Iodination of 1,4-di(3-thienyl)benzene gave 1,4-bis(2-iodo-3-thienyl)benzene, which was converted to 1,4-bis(2-ethynyl-3-thienyl)benzene. Novel 1,4-bis[2-(pyridylethynyl)-3-thienyl]benzene ligands containing the bis(ethynylthienyl)benzene spacer were prepared by Sonogashira reaction. Advantage of the spacer was demonstrated by introducing functionalized alkyl groups to the 5-position of the thiophene ring of 1,4-bis[2-(trialkylsilylethynyl)-3-thienyl]benzene.

■ Synthesis of 1-(3-Isoxazolyl)- and 1-(3-Pyrazolyl)azulene Derivatives via Methyl 1-(3-Dimethylamino-2-propenoyl)azulene-3-carboxylate

Dao-Lin Wang,* Jin-Jun Deng, Jiao Xu, and Kimiaki Imafuku*

*Department of Chemistry, Graduate School of Science and Technology, Kumamoto University, Kurokami, Kumamoto 860-8555, Japan

Abstract

Methyl 1-acetylazulene-3-carboxylate (1) reacted with N,N-dimethylformamide dimethylacetal (DMFDMA) to give enaminone (2), which reacted with hydroxylamine and hydrazines to yield methyl 1-(3-isoxazolyl)-azulene-3-carboxylate (3) and methyl 1-(3-pyrazolyl)azulene-3-carboxylates (5a-f), respectively. Compound (1) was also gave the products (3 and 5b) via oxime (4) and phenylhydrazone (6).

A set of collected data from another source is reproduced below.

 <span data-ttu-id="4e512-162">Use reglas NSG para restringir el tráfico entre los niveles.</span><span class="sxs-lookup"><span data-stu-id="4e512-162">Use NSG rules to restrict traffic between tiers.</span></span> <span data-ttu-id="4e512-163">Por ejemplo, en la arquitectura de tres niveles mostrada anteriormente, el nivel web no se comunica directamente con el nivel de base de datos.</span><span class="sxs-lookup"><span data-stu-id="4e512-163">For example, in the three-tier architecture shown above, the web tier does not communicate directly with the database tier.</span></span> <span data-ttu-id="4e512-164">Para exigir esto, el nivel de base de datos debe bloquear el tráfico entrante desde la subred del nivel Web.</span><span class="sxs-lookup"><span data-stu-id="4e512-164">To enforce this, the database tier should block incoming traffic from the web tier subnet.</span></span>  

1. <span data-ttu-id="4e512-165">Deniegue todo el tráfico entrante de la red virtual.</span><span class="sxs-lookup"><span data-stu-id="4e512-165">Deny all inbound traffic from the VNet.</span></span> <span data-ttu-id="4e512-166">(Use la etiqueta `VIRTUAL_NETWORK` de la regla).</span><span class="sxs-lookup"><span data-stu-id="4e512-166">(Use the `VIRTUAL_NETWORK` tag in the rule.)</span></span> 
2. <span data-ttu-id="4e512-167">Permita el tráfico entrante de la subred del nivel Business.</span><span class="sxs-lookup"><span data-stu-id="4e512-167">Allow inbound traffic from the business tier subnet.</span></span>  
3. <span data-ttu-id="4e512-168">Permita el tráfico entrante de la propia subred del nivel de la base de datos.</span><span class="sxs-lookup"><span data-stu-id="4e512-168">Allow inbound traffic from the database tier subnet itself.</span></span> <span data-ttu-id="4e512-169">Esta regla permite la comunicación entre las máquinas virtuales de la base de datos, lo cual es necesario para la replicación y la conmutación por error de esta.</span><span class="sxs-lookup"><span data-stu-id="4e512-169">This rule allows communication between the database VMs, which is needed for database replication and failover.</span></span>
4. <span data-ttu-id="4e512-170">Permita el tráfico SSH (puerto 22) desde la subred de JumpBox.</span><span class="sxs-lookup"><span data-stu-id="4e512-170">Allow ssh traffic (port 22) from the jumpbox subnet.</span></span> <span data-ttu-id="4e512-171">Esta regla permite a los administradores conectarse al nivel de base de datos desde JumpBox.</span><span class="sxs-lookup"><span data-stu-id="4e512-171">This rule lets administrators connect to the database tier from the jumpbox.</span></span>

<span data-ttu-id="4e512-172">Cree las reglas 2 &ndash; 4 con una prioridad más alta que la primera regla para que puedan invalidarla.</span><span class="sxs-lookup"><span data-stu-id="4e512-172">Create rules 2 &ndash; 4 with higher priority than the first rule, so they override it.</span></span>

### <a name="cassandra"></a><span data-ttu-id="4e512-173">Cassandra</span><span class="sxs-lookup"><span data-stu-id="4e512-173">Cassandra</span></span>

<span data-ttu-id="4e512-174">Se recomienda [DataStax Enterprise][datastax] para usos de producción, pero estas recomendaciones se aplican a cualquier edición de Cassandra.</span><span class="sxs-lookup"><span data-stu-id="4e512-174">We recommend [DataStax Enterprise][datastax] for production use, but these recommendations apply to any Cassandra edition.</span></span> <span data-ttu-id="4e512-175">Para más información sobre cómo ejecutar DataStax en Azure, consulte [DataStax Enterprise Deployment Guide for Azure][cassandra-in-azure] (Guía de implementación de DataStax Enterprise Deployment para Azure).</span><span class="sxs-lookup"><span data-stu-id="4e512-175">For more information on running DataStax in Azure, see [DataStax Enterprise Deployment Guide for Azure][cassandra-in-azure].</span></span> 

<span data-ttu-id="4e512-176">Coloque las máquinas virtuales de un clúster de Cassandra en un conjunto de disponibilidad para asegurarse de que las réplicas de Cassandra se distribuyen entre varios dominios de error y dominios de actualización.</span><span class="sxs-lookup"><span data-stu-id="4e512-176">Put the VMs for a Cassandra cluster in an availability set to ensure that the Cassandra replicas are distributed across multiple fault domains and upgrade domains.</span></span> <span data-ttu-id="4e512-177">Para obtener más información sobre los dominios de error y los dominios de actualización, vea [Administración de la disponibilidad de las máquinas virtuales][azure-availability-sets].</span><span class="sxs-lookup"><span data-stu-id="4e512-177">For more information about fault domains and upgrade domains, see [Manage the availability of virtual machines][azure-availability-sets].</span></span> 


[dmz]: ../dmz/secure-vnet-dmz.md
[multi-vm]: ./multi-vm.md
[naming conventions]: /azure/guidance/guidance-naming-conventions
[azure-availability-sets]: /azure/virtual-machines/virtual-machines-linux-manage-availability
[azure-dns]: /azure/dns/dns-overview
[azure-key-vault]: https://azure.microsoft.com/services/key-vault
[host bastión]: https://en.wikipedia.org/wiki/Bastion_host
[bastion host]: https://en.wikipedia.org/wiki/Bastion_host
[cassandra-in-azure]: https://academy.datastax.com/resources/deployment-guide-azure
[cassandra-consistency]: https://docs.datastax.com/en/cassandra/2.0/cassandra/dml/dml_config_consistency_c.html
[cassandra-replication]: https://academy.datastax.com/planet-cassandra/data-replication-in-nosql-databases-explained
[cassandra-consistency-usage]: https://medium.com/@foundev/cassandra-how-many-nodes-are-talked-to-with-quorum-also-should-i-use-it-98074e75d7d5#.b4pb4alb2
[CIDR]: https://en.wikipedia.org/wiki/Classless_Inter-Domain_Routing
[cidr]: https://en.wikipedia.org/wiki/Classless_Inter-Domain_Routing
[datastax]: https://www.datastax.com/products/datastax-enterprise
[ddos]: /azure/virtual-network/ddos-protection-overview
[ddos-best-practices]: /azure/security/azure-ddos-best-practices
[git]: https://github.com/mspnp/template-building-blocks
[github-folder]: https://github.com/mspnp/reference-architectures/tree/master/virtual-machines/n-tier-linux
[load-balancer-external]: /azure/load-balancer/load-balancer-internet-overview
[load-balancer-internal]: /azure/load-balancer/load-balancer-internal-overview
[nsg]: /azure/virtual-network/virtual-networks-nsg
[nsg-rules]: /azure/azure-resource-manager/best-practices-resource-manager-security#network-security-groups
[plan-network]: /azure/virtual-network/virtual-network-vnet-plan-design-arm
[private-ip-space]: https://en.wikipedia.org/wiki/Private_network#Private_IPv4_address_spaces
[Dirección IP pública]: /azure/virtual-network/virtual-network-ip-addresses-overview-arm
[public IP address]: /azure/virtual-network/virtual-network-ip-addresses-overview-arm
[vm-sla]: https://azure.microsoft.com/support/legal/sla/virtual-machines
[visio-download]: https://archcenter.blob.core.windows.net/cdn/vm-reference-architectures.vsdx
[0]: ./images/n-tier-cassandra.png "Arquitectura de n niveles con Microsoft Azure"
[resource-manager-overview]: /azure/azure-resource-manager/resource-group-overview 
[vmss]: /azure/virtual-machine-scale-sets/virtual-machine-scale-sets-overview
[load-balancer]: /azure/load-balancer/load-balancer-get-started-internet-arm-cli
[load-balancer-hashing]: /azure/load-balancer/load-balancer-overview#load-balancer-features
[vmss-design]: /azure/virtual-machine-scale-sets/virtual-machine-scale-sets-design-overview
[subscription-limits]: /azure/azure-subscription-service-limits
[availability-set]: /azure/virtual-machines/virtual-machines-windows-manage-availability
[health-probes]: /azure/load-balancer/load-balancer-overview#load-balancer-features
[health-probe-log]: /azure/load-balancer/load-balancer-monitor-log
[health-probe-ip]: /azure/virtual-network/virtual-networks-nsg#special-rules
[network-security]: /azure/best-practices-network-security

■ Asymmetric Formal Synthesis of (-)-Formoterol and (-)-Tamsulosin

Yongeun Kim, Lae-Sung Kang, Hyun-Joon Ha,* Seung Whan Ko, and Won Koo Lee*

*Department of Chemistry, Hankuk University of Foreign Studies, Yongin, 449-791, Korea

Abstract

Biologically important (2R)-2-amino-3-phenylpropanes consisted in commercial drugs including (R,R)-formoterol, and (R)-tamsulosin were prepared from chiral (2R)-aziridine-2-carboxylate without any chromatographic separation. Key reactions include regio- and stereoselective ring opening reaction of aziridin-2-yl-phenylmethanol and subsequent cyclization toward enantiopure 4,5-disubastitued oxazolidin-2-ones as synthetic intermediates.

■ Synthesis and Friedländer Reactions of 5-Amino-4-cyano-1,3-oxazoles

M. Carmo Carreiras,* Ana Eleutério, Catarina Dias, M. Alexandra Brito, Dora Brites, J. Marco-Contelles, and Elena Gómez-Sánchez

*Faculdade de Farmácia, Universidade de Lisboa, Av. das Forças Armadas, 1600-083 Lisboa, Portugal

Abstract

The synthesis of 2-substituted 5-amino-4-cyano-1,3-oxazoles (1-4, 6-11) and the Friedländer-type reaction of compounds 1, 3, 4 is described. Compounds 13-17 are tacrine (18) analogues provided by the Friedländer reaction. The anti-cholinesterase activity of compounds 13, 14, 16 and 17 has been investigated.

■ Synthesis of 1,3-Diepi-ED-71, a Biologically Important Diastereomer of 1α,25-Dihydroxy-2β-(3-hydroxypropoxy)vitamin D₃ (ED-71)

Ayako Fujiyama, Mai Kaneko, Keisuke Takahashi, Jun Ishihara, Susumi Hatakeyama, and Noboru Kubodera*

*Chugai Pharmaceutical Co., Ltd., 2-1-1, Nihonbashi-Muromachi, Chuo-ku, Tokyo 103-8324, Japan

Abstract

The synthesis of biologically important 1,3-diepi-ED-71, a diastereomer of 1α,25-dihydroxy-2β-(3-hydroxypropoxy)vitamin D₃ (ED-71) at the 1-position and 3-position of the A-ring using Trost’s coupling methodology is described.